→ Exercise directions:
Extract the records below word for word and ignore the images.

→ Data records:
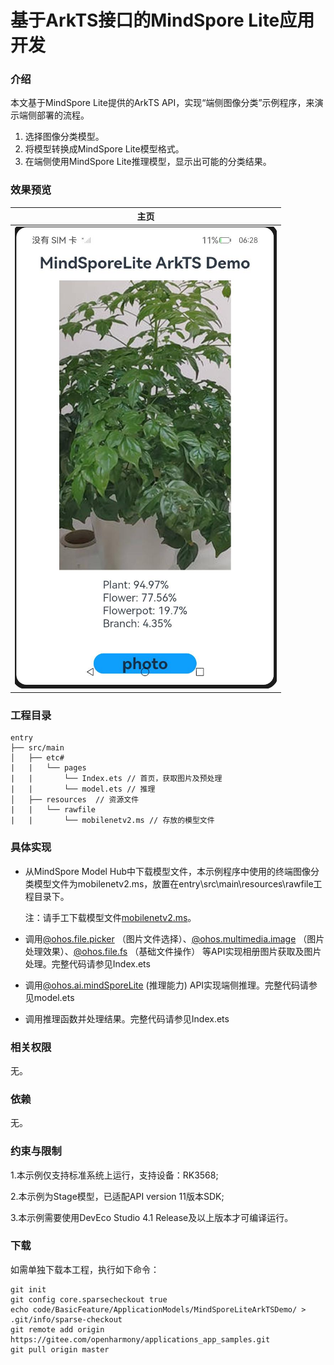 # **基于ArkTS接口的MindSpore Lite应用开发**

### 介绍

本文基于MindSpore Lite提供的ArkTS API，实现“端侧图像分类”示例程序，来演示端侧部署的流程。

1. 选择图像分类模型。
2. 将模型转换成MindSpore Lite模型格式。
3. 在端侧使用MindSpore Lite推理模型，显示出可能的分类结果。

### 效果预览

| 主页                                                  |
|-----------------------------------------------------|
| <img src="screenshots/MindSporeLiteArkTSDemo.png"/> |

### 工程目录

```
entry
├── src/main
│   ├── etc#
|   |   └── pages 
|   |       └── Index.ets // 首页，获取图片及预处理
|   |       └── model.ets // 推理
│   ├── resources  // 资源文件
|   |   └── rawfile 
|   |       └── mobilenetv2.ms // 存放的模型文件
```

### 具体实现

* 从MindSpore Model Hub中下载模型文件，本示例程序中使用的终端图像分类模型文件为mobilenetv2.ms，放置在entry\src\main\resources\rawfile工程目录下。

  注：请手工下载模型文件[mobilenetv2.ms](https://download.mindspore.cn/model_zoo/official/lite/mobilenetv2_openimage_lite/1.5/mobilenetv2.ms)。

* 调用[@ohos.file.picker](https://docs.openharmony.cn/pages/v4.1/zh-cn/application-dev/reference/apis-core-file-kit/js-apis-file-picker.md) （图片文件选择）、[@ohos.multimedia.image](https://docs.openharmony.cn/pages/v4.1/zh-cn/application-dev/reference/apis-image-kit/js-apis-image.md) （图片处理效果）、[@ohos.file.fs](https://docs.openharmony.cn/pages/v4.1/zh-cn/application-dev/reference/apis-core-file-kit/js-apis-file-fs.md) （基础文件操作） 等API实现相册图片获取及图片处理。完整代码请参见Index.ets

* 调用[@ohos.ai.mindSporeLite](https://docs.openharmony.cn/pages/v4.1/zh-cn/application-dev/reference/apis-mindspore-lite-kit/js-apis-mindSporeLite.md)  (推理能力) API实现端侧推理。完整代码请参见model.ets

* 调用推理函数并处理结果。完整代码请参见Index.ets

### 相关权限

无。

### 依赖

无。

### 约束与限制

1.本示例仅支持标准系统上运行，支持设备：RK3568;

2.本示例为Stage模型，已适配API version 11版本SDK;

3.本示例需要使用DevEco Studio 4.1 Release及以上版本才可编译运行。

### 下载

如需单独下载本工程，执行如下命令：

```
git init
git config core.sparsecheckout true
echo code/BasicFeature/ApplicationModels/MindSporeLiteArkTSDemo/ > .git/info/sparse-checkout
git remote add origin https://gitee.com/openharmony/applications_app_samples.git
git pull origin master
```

→ Completed exercise:
 # **基于ArkTS接口的MindSpore Lite应用开发**

### 介绍

本文基于MindSpore Lite提供的ArkTS API，实现“端侧图像分类”示例程序，来演示端侧部署的流程。

1. 选择图像分类模型。
2. 将模型转换成MindSpore Lite模型格式。
3. 在端侧使用MindSpore Lite推理模型，显示出可能的分类结果。

### 效果预览

| 主页                                                  |
|-----------------------------------------------------|
| <img src="screenshots/MindSporeLiteArkTSDemo.png"/> |

### 工程目录

```
entry
├── src/main
│   ├── etc#
|   |   └── pages 
|   |       └── Index.ets // 首页，获取图片及预处理
|   |       └── model.ets // 推理
│   ├── resources  // 资源文件
|   |   └── rawfile 
|   |       └── mobilenetv2.ms // 存放的模型文件
```

### 具体实现

* 从MindSpore Model Hub中下载模型文件，本示例程序中使用的终端图像分类模型文件为mobilenetv2.ms，放置在entry\src\main\resources\rawfile工程目录下。

  注：请手工下载模型文件[mobilenetv2.ms](https://download.mindspore.cn/model_zoo/official/lite/mobilenetv2_openimage_lite/1.5/mobilenetv2.ms)。

* 调用[@ohos.file.picker](https://docs.openharmony.cn/pages/v4.1/zh-cn/application-dev/reference/apis-core-file-kit/js-apis-file-picker.md) （图片文件选择）、[@ohos.multimedia.image](https://docs.openharmony.cn/pages/v4.1/zh-cn/application-dev/reference/apis-image-kit/js-apis-image.md) （图片处理效果）、[@ohos.file.fs](https://docs.openharmony.cn/pages/v4.1/zh-cn/application-dev/reference/apis-core-file-kit/js-apis-file-fs.md) （基础文件操作） 等API实现相册图片获取及图片处理。完整代码请参见Index.ets

* 调用[@ohos.ai.mindSporeLite](https://docs.openharmony.cn/pages/v4.1/zh-cn/application-dev/reference/apis-mindspore-lite-kit/js-apis-mindSporeLite.md)  (推理能力) API实现端侧推理。完整代码请参见model.ets

* 调用推理函数并处理结果。完整代码请参见Index.ets

### 相关权限

无。

### 依赖

无。

### 约束与限制

1.本示例仅支持标准系统上运行，支持设备：RK3568;

2.本示例为Stage模型，已适配API version 11版本SDK;

3.本示例需要使用DevEco Studio 4.1 Release及以上版本才可编译运行。

### 下载

如需单独下载本工程，执行如下命令：

```
git init
git config core.sparsecheckout true
echo code/BasicFeature/ApplicationModels/MindSporeLiteArkTSDemo/ > .git/info/sparse-checkout
git remote add origin https://gitee.com/openharmony/applications_app_samples.git
git pull origin master
```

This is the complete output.